The Square Kilometre Array (SKA) will operate in frequency ranges often used by military radar and other communications technology. It has been shown that if Extraterrestrial Intelligences (ETIs) communicate using similar technology, then the SKA should be able to detect such transmissions up to distances of 100 parsecs (300 light years) from Earth. However, Mankind has greatly improved its communications technology over the last century, dramatically reducing signal leakage and making the Earth “radio quiet”. If ETIs follow the same pattern as the human race, will we be able to detect their signal leakage before they become radio quiet? We investigate this question using Monte Carlo Realisation techniques to simulate the growth and evolution of intelligent life in the Galaxy. We show that if civilisations are “human” in nature (i.e. they are only “radio loud” for 100 years, and can only detect each other with an SKA-like instrument out to 100 pc, within a maximum communication time of 100 years), then the probability for such civilisations accidentally detecting each other is low ( one in ten million chance), much lower than if other, dedicated communication techniques are permissible (e.g. optical SETI or neutrino communication).


These results are based on an assumed observation duration of 1 month.

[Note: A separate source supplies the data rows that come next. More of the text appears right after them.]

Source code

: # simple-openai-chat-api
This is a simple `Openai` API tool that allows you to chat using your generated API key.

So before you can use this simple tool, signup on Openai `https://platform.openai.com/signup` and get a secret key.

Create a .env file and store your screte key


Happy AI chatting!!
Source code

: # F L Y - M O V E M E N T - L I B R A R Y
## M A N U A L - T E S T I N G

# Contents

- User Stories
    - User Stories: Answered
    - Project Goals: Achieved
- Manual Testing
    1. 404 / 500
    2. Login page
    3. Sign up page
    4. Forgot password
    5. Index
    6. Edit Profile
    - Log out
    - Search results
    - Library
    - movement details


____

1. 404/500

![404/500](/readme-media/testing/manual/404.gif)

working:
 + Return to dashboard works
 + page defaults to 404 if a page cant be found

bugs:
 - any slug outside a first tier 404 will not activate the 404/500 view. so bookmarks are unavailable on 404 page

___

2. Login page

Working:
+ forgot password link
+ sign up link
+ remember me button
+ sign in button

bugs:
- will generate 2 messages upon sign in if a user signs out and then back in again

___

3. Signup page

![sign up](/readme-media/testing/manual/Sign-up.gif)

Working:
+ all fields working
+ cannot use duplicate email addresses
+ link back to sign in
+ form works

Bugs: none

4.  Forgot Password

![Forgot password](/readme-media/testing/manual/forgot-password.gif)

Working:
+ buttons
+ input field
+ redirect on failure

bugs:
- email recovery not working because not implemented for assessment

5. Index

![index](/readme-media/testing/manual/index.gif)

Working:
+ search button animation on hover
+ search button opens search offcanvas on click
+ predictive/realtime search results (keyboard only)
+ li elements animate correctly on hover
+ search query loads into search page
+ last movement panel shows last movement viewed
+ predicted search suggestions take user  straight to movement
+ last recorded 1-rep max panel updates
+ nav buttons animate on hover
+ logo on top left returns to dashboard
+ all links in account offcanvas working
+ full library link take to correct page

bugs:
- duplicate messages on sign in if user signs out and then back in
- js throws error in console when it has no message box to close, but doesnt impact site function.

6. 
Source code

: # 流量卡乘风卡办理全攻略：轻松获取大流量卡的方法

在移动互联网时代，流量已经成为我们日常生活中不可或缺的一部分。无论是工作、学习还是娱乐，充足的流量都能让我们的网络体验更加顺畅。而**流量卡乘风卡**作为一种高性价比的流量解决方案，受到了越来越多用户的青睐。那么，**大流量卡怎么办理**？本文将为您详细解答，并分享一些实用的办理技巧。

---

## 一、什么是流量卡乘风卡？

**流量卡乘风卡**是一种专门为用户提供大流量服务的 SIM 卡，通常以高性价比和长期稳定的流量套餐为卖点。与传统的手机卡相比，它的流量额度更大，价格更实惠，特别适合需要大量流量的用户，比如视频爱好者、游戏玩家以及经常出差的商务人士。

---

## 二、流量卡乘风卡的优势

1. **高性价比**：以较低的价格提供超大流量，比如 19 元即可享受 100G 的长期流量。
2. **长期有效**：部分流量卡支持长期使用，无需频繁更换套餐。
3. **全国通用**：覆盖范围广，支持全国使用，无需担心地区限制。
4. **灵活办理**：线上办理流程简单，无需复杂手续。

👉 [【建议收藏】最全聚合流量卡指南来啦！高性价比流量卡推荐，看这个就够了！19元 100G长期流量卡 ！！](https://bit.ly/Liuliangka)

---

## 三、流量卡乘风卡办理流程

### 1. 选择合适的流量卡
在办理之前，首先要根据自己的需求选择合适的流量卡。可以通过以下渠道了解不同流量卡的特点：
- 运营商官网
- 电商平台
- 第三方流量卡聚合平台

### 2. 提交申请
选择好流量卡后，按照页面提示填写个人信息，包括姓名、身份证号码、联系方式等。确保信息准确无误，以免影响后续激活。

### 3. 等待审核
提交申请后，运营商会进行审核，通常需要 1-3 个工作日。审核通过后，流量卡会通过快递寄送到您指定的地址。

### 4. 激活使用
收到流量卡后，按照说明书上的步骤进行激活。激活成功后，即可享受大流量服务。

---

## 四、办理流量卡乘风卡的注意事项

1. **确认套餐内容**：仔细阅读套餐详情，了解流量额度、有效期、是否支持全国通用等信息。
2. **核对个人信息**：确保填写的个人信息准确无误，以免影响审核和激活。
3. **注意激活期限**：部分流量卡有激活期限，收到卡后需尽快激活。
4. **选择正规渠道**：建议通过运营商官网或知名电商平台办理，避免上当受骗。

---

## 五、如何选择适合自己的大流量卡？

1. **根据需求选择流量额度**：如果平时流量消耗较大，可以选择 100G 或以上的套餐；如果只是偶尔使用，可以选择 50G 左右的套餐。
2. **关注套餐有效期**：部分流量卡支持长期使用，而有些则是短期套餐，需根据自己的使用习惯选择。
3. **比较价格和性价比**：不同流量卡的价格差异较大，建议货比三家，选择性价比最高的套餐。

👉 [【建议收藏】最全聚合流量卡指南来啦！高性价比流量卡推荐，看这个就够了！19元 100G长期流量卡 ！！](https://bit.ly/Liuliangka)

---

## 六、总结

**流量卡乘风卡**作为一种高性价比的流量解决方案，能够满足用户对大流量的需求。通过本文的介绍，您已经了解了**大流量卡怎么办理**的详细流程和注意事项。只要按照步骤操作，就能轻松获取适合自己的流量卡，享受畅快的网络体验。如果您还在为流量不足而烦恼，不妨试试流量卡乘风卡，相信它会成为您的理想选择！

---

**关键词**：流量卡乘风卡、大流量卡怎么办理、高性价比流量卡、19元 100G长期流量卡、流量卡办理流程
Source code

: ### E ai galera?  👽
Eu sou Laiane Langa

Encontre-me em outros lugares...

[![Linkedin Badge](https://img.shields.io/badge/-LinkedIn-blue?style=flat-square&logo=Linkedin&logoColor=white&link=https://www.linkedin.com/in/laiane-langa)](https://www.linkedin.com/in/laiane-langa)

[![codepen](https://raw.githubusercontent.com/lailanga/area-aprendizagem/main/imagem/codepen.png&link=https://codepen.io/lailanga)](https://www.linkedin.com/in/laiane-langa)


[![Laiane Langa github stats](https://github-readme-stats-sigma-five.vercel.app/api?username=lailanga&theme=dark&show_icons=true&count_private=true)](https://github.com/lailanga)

If we extend this to 10 years, then the SKA’s detection radius extends to 1000 pc.

The conclusions of this paper are not new, and it has been appreciated for some time that the discovery of radiation from civilisations at our present-day level and with short timescales would be unlikely. Our work simply updates these arguments using the latest predictions for the possible distribution of planets harboring life in our Galaxy, and the probable sensitivities of the newest radio arrays. Such a conclusion could also be seen as being rather pessimistic for SETI but like others, we would like to stress that we are guaranteed to find nothing if we give up looking. What these results stress strongly is that SETI must be a multi-wavelength endeavour, conducted with broader horizons (Davies, 2010) and a better understanding of our own limitations.